** AVAILABLE RECORDS **

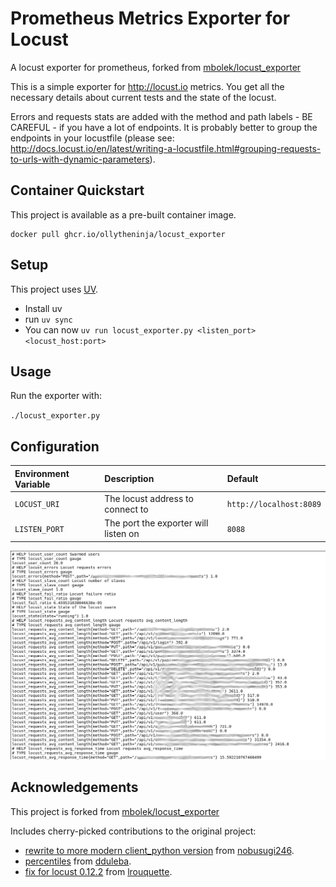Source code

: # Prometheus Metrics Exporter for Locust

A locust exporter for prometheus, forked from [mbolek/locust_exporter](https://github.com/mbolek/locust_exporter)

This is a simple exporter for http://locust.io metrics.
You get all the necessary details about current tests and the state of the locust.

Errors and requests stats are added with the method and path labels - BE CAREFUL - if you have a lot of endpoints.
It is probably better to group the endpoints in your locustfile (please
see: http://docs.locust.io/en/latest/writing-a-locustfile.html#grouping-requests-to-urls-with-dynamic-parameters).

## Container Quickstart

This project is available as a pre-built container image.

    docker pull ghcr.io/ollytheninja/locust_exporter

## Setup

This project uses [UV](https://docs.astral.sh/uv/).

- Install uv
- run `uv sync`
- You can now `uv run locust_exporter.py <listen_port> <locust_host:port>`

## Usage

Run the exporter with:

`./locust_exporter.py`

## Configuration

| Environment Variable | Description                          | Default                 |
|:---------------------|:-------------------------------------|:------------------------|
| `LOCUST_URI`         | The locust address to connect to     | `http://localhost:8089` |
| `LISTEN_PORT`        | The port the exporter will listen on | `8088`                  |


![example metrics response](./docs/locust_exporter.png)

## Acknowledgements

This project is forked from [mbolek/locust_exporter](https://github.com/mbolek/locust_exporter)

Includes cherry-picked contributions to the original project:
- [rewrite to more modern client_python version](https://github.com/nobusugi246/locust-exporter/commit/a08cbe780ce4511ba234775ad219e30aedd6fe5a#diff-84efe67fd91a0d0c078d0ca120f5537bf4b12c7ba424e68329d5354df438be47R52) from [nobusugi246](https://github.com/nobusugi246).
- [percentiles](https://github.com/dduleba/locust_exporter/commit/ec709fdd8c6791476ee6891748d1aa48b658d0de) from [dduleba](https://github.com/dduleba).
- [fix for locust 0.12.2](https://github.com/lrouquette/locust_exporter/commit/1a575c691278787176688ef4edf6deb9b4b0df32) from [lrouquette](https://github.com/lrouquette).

--

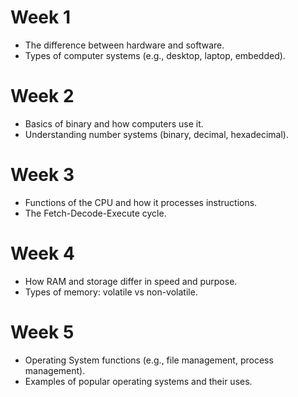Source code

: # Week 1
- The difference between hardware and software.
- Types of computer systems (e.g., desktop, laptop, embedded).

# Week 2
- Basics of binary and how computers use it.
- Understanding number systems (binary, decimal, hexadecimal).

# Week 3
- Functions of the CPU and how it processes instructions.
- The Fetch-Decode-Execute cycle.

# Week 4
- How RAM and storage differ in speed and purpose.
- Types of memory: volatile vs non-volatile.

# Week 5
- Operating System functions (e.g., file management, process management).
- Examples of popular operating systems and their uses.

==

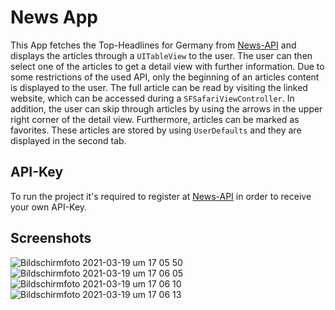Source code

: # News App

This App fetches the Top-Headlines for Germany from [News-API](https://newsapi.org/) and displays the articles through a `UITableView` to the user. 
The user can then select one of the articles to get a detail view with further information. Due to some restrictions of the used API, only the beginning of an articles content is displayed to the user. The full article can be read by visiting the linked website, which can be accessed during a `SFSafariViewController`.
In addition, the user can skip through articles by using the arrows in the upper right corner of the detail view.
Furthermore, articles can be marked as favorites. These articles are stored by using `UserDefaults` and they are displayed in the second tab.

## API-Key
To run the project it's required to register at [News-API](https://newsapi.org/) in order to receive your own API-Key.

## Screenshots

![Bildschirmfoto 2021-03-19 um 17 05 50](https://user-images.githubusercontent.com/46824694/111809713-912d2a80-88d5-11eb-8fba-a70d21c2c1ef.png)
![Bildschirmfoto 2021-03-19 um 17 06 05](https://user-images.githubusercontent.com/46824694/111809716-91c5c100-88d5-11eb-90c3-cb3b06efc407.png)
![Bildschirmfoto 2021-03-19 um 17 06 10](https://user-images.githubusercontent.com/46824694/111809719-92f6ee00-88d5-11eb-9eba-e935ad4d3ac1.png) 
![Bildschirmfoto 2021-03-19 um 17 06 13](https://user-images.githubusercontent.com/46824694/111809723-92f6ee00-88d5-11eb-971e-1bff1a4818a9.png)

** YOUR OBJECTIVE **
From the material above, set down exactly the lines starting at the one with "You get all" and ending at the one with "This project uses", end lines included.

** ANSWER TO THIS TASK **
You get all the necessary details about current tests and the state of the locust.

Errors and requests stats are added with the method and path labels - BE CAREFUL - if you have a lot of endpoints.
It is probably better to group the endpoints in your locustfile (please
see: http://docs.locust.io/en/latest/writing-a-locustfile.html#grouping-requests-to-urls-with-dynamic-parameters).

## Container Quickstart

This project is available as a pre-built container image.

    docker pull ghcr.io/ollytheninja/locust_exporter

## Setup

This project uses [UV](https://docs.astral.sh/uv/).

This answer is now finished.